Sustained progress in the fertility performance of the national dairy herd has been identified by the Irish Cattle Breeding Federation (ICBF) in its HerdPlus Dairy calving statistics report for 2020.

Three days have been knocked off the calving interval since 2019 with the national average now sitting at 387 days. The calf per cow per year figure has gone from 0.84 in 2009 to 0.91 in 2020.

The ICBF credited the improving trend to greater emphasis given to fertility in the EBI with these efforts resulting in improving performance across the country.

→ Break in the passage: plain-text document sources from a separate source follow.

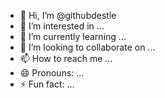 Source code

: - 👋 Hi, I’m @githubdestle
- 👀 I’m interested in ...
- 🌱 I’m currently learning ...
- 💞️ I’m looking to collaborate on ...
- 📫 How to reach me ...
- 😄 Pronouns: ...
- ⚡ Fun fact: ...

<!---
githubdestle/githubdestle is a ✨ special ✨ repository because its `README.md` (this file) appears on your GitHub profile.
You can click the Preview link to take a look at your changes.
--->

The six-week calving rate also saw a similar positive trend going from 53% of the national dairy herd in 2009 to 65% in 2020. For the top 10% of herds the six-week calving rate is 86%, closing in on the Teagasc target of 90%.

Sustained progress

Improvement has been made on the percentage of heifers calved within 22 to 26 months of age with the top 10% achieving 100% calved while the national average is sitting at 71%.

The ICBF has said that calving heifers at 22-26 months is the optimum in terms of maximising profitability with survival rate highest in these animals, supplying an additional 71kg of milk solids over their lifetime.

With fertility being a low-heritability trait, the federation has said there is plenty of scope for improvement calling on farmers to select high EBI bulls to sustain progress.